HOW TO COMPLETE THIS TASK:
Please copy each line of the listing that includes the string "steps".

DATASET EXTRACT:
*****

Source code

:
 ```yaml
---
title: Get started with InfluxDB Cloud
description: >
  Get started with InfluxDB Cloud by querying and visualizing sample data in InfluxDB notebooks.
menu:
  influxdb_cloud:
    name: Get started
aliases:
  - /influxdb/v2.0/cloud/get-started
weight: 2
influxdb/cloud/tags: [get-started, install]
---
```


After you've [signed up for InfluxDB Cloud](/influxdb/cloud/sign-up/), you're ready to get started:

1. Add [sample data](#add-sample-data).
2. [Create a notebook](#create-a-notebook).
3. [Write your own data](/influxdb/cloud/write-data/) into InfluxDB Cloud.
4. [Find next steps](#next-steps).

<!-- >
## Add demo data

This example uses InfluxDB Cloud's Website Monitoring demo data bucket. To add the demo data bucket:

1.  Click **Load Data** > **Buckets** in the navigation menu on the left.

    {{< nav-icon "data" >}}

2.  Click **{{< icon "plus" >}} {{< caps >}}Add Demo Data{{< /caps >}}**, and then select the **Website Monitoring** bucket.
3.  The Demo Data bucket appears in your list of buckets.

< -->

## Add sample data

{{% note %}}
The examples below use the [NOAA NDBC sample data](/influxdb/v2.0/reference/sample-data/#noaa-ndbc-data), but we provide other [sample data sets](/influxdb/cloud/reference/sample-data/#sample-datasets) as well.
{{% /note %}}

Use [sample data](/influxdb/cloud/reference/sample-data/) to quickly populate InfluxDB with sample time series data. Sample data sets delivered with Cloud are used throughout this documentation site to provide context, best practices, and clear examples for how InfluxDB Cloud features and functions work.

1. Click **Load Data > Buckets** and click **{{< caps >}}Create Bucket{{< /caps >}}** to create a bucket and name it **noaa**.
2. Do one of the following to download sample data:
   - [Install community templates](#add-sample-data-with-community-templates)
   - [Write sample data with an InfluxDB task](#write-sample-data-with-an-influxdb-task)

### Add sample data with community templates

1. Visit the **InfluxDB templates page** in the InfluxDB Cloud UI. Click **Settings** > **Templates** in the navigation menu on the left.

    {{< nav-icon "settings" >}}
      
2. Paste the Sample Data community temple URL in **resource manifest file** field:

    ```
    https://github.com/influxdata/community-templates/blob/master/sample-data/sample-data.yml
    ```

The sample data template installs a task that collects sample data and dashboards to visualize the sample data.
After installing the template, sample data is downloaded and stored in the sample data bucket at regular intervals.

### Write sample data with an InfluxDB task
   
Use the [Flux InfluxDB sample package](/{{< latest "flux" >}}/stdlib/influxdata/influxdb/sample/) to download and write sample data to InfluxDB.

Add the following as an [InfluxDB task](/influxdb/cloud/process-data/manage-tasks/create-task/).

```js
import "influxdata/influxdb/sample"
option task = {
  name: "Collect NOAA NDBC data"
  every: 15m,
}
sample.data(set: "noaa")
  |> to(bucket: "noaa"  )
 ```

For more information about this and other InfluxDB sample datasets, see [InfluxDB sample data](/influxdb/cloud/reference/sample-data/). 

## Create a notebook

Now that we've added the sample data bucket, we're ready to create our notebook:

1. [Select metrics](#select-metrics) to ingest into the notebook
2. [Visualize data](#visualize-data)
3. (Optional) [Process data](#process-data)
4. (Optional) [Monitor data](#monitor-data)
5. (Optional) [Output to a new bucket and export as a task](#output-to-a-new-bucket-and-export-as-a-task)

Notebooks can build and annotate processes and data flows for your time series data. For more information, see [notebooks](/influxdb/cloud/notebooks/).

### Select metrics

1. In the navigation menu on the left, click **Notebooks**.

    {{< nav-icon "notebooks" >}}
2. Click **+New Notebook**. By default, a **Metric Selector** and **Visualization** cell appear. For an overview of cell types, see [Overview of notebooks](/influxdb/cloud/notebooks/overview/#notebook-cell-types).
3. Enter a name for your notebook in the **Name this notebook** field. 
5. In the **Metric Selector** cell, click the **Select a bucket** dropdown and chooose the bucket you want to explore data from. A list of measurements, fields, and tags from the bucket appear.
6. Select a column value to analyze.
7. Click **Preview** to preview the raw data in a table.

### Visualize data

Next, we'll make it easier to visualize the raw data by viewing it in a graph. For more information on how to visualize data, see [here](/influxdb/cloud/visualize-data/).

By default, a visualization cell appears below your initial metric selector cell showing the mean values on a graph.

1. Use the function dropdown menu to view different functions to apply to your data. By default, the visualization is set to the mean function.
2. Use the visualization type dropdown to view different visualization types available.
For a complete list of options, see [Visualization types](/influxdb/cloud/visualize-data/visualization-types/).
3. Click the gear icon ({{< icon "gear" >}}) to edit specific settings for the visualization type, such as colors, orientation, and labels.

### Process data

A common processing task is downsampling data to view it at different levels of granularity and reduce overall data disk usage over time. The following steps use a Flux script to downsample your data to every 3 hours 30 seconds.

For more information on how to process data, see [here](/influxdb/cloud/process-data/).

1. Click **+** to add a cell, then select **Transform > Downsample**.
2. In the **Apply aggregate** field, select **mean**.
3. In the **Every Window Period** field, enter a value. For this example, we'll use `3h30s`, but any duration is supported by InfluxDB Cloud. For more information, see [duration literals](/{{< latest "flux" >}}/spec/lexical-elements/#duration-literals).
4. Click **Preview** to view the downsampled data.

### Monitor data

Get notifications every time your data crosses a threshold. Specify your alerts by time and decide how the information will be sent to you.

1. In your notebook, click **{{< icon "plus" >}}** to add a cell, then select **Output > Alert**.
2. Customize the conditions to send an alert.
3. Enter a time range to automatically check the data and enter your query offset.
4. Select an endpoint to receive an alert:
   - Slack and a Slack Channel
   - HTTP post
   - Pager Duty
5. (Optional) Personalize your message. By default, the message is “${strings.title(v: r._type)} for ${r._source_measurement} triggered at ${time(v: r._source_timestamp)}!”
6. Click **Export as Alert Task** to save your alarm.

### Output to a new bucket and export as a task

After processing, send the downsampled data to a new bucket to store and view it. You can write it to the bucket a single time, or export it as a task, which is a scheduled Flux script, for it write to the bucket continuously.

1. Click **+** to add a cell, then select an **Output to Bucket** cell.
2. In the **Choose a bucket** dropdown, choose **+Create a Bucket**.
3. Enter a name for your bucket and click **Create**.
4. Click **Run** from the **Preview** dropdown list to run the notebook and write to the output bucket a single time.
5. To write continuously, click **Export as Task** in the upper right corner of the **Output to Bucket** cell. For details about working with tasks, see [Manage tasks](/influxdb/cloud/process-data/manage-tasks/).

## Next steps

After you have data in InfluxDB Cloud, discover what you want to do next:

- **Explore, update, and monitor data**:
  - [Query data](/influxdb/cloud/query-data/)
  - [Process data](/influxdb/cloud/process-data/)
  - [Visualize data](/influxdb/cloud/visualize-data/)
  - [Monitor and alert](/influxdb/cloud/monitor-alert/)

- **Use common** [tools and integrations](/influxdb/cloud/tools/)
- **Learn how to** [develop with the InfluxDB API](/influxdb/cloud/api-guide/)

*****

YOUR RESPONSE:
4. [Find next steps](#next-steps).
A common processing task is downsampling data to view it at different levels of granularity and reduce overall data disk usage over time. The following steps use a Flux script to downsample your data to every 3 hours 30 seconds.
## Next steps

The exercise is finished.